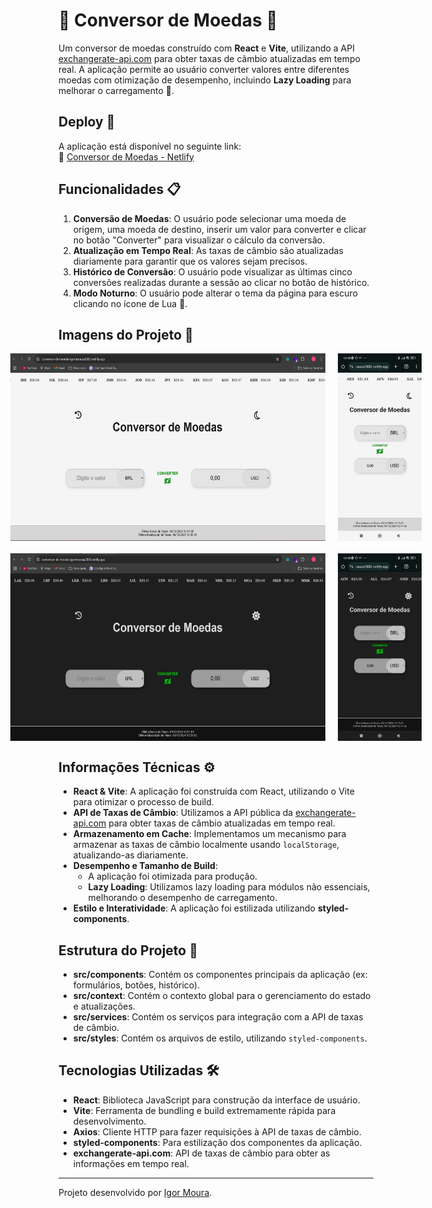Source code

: # 💱 Conversor de Moedas 💱

Um conversor de moedas construído com **React** e **Vite**, utilizando a API [exchangerate-api.com](https://www.exchangerate-api.com/) para obter taxas de câmbio atualizadas em tempo real. A aplicação permite ao usuário converter valores entre diferentes moedas com otimização de desempenho, incluindo **Lazy Loading** para melhorar o carregamento 🚀.

## Deploy 🚀

A aplicação está disponível no seguinte link:  
🔗 [Conversor de Moedas - Netlify](https://conversor-de-moeda-igormsousa2003.netlify.app/)

## Funcionalidades 📋

1. **Conversão de Moedas**: O usuário pode selecionar uma moeda de origem, uma moeda de destino, inserir um valor para converter e clicar no botão "Converter" para visualizar o cálculo da conversão.
2. **Atualização em Tempo Real**: As taxas de câmbio são atualizadas diariamente para garantir que os valores sejam precisos.
3. **Histórico de Conversão**: O usuário pode visualizar as últimas cinco conversões realizadas durante a sessão ao clicar no botão de histórico.
4. **Modo Noturno**: O usuário pode alterar o tema da página para escuro clicando no ícone de Lua 🌙.

## Imagens do Projeto 📸

<div style="display: flex; justify-content: center; gap: 20px;">
  <img src="./src/assets/ConversorDeMoedas-Light-Desktop.jpg" alt="Light-Desktop" height="300px">
  <img src="./src/assets/ConversorDeMoedas-Light-Mobile.jpeg" alt="Light-Mobile" height="300px">
</div>

<div style="display: flex; justify-content: center; gap: 20px; margin-top: 20px;">
  <img src="./src/assets/ConversorDeMoedas-Dark-Desktop.jpg" alt="Dark-Desktop" height="300px">
  <img src="./src/assets/ConversorDeMoedas-Dark-Mobile.jpeg" alt="Dark-Mobile" height="300px">
</div>

## Informações Técnicas ⚙️

- **React & Vite**: A aplicação foi construída com React, utilizando o Vite para otimizar o processo de build.
- **API de Taxas de Câmbio**: Utilizamos a API pública da [exchangerate-api.com](https://www.exchangerate-api.com/) para obter taxas de câmbio atualizadas em tempo real.
- **Armazenamento em Cache**: Implementamos um mecanismo para armazenar as taxas de câmbio localmente usando `localStorage`, atualizando-as diariamente.
- **Desempenho e Tamanho de Build**:
  - A aplicação foi otimizada para produção.
  - **Lazy Loading**: Utilizamos lazy loading para módulos não essenciais, melhorando o desempenho de carregamento.
- **Estilo e Interatividade**: A aplicação foi estilizada utilizando **styled-components**.

## Estrutura do Projeto 📂

- **src/components**: Contém os componentes principais da aplicação (ex: formulários, botões, histórico).
- **src/context**: Contém o contexto global para o gerenciamento do estado e atualizações.
- **src/services**: Contém os serviços para integração com a API de taxas de câmbio.
- **src/styles**: Contém os arquivos de estilo, utilizando `styled-components`.

## Tecnologias Utilizadas 🛠️

- **React**: Biblioteca JavaScript para construção da interface de usuário.
- **Vite**: Ferramenta de bundling e build extremamente rápida para desenvolvimento.
- **Axios**: Cliente HTTP para fazer requisições à API de taxas de câmbio.
- **styled-components**: Para estilização dos componentes da aplicação.
- **exchangerate-api.com**: API de taxas de câmbio para obter as informações em tempo real.

---

Projeto desenvolvido por [Igor Moura](https://github.com/IgorMouraS).

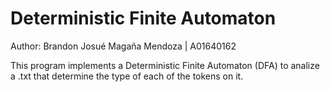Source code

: Deterministic Finite Automaton 
=======
Author: Brandon Josué Magaña Mendoza | A01640162

This program implements a Deterministic Finite Automaton (DFA) to analize a .txt that determine the type of each of the tokens on it.
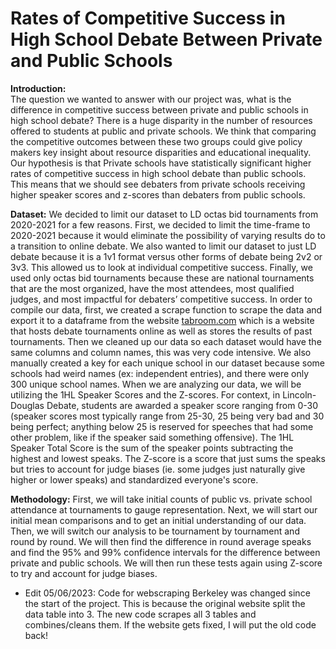 # Rates of Competitive Success in High School Debate Between Private and Public Schools

**Introduction:**  
The question we wanted to answer with our project was, what is the difference in competitive success between private and public schools in high school debate? There is a huge disparity in the number of resources offered to students at public and private schools. We think that comparing the competitive outcomes between these two groups could give policy makers key insight about resource disparities and educational inequality. Our hypothesis is that Private schools have statistically significant higher rates of competitive success in high school debate than public schools. This means that we should see debaters from private schools receiving higher speaker scores and z-scores than debaters from public schools.  


**Dataset:** We decided to limit our dataset to LD octas bid tournaments from 2020-2021 for a few reasons. First, we decided to limit the time-frame to 2020-2021 because it would eliminate the possibility of varying results do to a transition to online debate. We also wanted to limit our dataset to just LD debate because it is a 1v1 format versus other forms of debate being 2v2 or 3v3. This allowed us to look at individual competitive success. Finally, we used only octas bid tournaments because these are national tournaments that are the most organized, have the most attendees, most qualified judges, and most impactful for debaters’ competitive success. In order to compile our data, first, we created a scrape function to scrape the data and export it to a dataframe from the website [tabroom.com](https://www.tabroom.com/index/index.mhtml) which is a website that hosts debate tournaments online as well as stores the results of past tournaments. Then we cleaned up our data so each dataset would have the same columns and column names, this was very code intensive. We also manually created a key for each unique school in our dataset because some schools had weird names (ex: independent entries), and there were only 300 unique school names. When we are analyzing our data, we will be utilizing the 1HL Speaker Scores and the Z-scores. For context, in Lincoln-Douglas Debate, students are awarded a speaker score ranging from 0-30 (speaker scores most typically range from 25-30, 25 being very bad and 30 being perfect; anything below 25 is reserved for speeches that had some other problem, like if the speaker said something offensive). The 1HL Speaker Total Score is the sum of the speaker points subtracting the highest and lowest speaks. The Z-score is a score that just sums the speaks but tries to account for judge biases (ie. some judges just naturally give higher or lower speaks) and standardized everyone's score.

**Methodology:** First, we will take initial counts of public vs. private school attendance at tournaments to gauge representation. Next, we will start our initial mean comparisons and to get an initial understanding of our data. Then, we will switch our analysis to be tournament by tournament and round by round. We will then find the difference in round average speaks and find the 95% and 99% confidence intervals for the difference between private and public schools. We will then run these tests again using Z-score to try and account for judge biases.



* Edit 05/06/2023: Code for webscraping Berkeley was changed since the start of the project. This is because the original website split the data table into 3. The new code scrapes all 3 tables and combines/cleans them. If the website gets fixed, I will put the old code back!
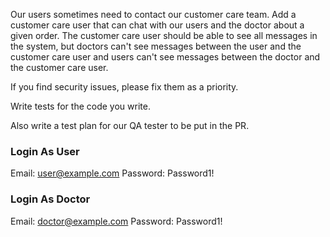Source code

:Our users sometimes need to contact our customer care team. Add a customer care user that can chat with our users and the doctor about a given order. The customer care user should be able to see all messages in the system, but doctors can't see messages between the user and the customer care user and users can't see messages between the doctor and the customer care user.

If you find security issues, please fix them as a priority.

Write tests for the code you write.

Also write a test plan for our QA tester to be put in the PR.

### Login As User

Email: user@example.com
Password: Password1!

### Login As Doctor

Email: doctor@example.com
Password: Password1!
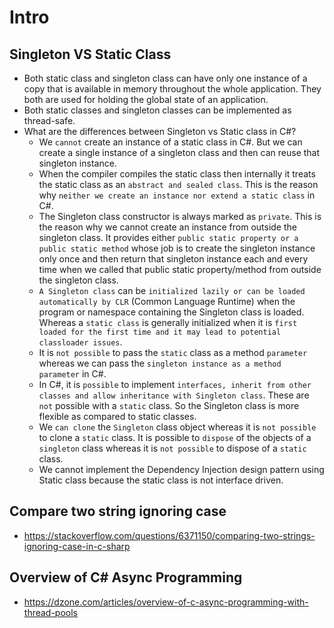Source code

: # Intro

## Singleton VS Static Class
- Both static class and singleton class can have only one instance of a copy that is available in memory throughout the whole application. They both are used for holding the global state of an application.
- Both static classes and singleton classes can be implemented as thread-safe.
- What are the differences between Singleton vs Static class in C#?
  - We `cannot` create an instance of a static class in C#. But we can create a single instance of a singleton class and then can reuse that singleton instance.
  - When the compiler compiles the static class then internally it treats the static class as an `abstract and sealed class`. This is the reason why `neither we create an instance nor extend a static class` in C#.
  - The Singleton class constructor is always marked as `private`. This is the reason why we cannot create an instance from outside the singleton class. It provides either `public static property or a public static method` whose job is to create the singleton instance only once and then return that singleton instance each and every time when we called that public static property/method from outside the singleton class.
  - `A Singleton class` can be `initialized lazily or can be loaded automatically by CLR` (Common Language Runtime) when the program or namespace containing the Singleton class is loaded. Whereas a `static class` is generally initialized when it is `first loaded for the first time and it may lead to potential classloader issues`.
  - It is `not possible` to pass the `static` class as a method `parameter` whereas we can pass the `singleton instance as a method parameter` in C#.
  - In C#, it is `possible` to implement `interfaces, inherit from other classes and allow inheritance with Singleton class`. These are `not` possible with a `static` class. So the Singleton class is more flexible as compared to static classes.
  - We `can clone` the `Singleton` class object whereas it is `not possible` to clone a `static` class. It is possible to `dispose` of the objects of a `singleton` class whereas it is `not possible` to dispose of a `static` class.
  - We cannot implement the Dependency Injection design pattern using Static class because the static class is not interface driven.

## Compare two string ignoring case
- https://stackoverflow.com/questions/6371150/comparing-two-strings-ignoring-case-in-c-sharp

## Overview of C# Async Programming
- https://dzone.com/articles/overview-of-c-async-programming-with-thread-pools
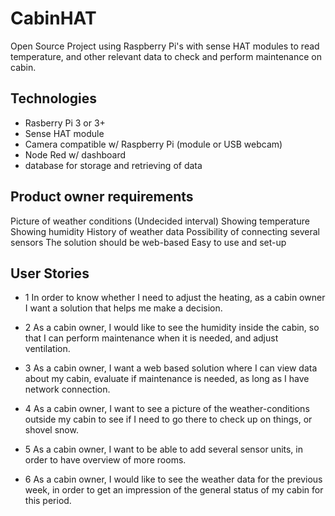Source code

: # CabinHAT
Open Source Project using Raspberry Pi's with sense HAT modules to read temperature, and other relevant data to check and perform maintenance on cabin.

## Technologies
+ Rasberry Pi 3 or 3+
+ Sense HAT module
+ Camera compatible w/ Raspberry Pi (module or USB webcam)
+ Node Red w/ dashboard
+ database for storage and retrieving of data

## Product owner requirements 
Picture of weather conditions (Undecided interval)
Showing temperature
Showing humidity
History of weather data
Possibility of connecting several sensors 
The solution should be web-based 
Easy to use and set-up

## User Stories
+ 1 In order to know whether I need to adjust the heating, as a cabin owner I want a solution that helps me make a decision. 

+ 2 As a cabin owner, I would like to see the humidity inside the cabin, so that I can perform maintenance when it is needed, and adjust ventilation.

+ 3 As a cabin owner, I want a web based solution where I can view data about my cabin, evaluate if maintenance is needed, as long as I have network connection.

+ 4 As a cabin owner, I want to see a picture of the weather-conditions outside my cabin to see if I need to go there to check up on things, or shovel snow.

+ 5 As a cabin owner, I want to be able to add several sensor units, in order to have overview of more rooms.

+ 6 As a cabin owner, I would like to see the weather data for the previous week, in order to get an impression of the general status of my cabin for this period.
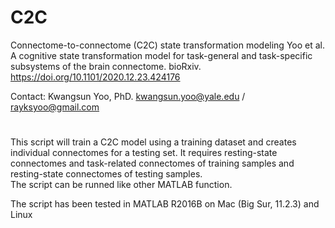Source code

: # C2C
Connectome-to-connectome (C2C) state transformation modeling
Yoo et al. A cognitive state transformation model for task-general and task-specific subsystems of the brain connectome. bioRxiv. https://doi.org/10.1101/2020.12.23.424176

Contact: Kwangsun Yoo, PhD. kwangsun.yoo@yale.edu / rayksyoo@gmail.com

# 
This script will train a C2C model using a training dataset and creates individual connectomes for a testing set.  It requires resting-state connectomes and task-related connectomes of training samples and resting-state connectomes of testing samples.  
The script can be runned like other MATLAB function.

The script has been tested in MATLAB R2016B on Mac (Big Sur, 11.2.3) and Linux
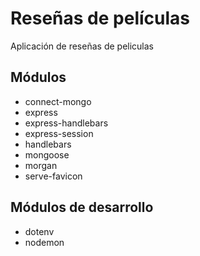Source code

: # Reseñas de películas

Aplicación de reseñas de peliculas

## Módulos
* connect-mongo
* express
* express-handlebars
* express-session
* handlebars
* mongoose
* morgan
* serve-favicon

## Módulos de desarrollo
* dotenv
* nodemon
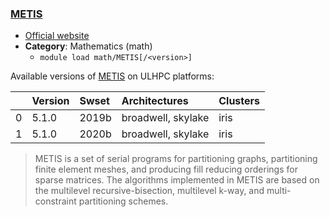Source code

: ### [METIS](http://glaros.dtc.umn.edu/gkhome/metis/metis/overview)

* [Official website](http://glaros.dtc.umn.edu/gkhome/metis/metis/overview)
* __Category__: Mathematics (math)
    -  `module load math/METIS[/<version>]`

Available versions of [METIS](http://glaros.dtc.umn.edu/gkhome/metis/metis/overview) on ULHPC platforms:

|    | Version   | Swset   | Architectures      | Clusters   |
|---:|:----------|:--------|:-------------------|:-----------|
|  0 | 5.1.0     | 2019b   | broadwell, skylake | iris       |
|  1 | 5.1.0     | 2020b   | broadwell, skylake | iris       |

> METIS is a set of serial programs for partitioning graphs, partitioning finite element meshes, and producing fill reducing orderings for sparse matrices. The algorithms implemented in METIS are based on the multilevel recursive-bisection, multilevel k-way, and multi-constraint partitioning schemes.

⁂

ABOUT THIS TASK: Beginning with the first entry above, reproduce every line verbatim until the line with "1. **Conversão de", which is included too; omit pictures.

EXERCISE RESULT:
Source code

: # 💱 Conversor de Moedas 💱

Um conversor de moedas construído com **React** e **Vite**, utilizando a API [exchangerate-api.com](https://www.exchangerate-api.com/) para obter taxas de câmbio atualizadas em tempo real. A aplicação permite ao usuário converter valores entre diferentes moedas com otimização de desempenho, incluindo **Lazy Loading** para melhorar o carregamento 🚀.

## Deploy 🚀

A aplicação está disponível no seguinte link:  
🔗 [Conversor de Moedas - Netlify](https://conversor-de-moeda-igormsousa2003.netlify.app/)

## Funcionalidades 📋

1. **Conversão de Moedas**: O usuário pode selecionar uma moeda de origem, uma moeda de destino, inserir um valor para converter e clicar no botão "Converter" para visualizar o cálculo da conversão.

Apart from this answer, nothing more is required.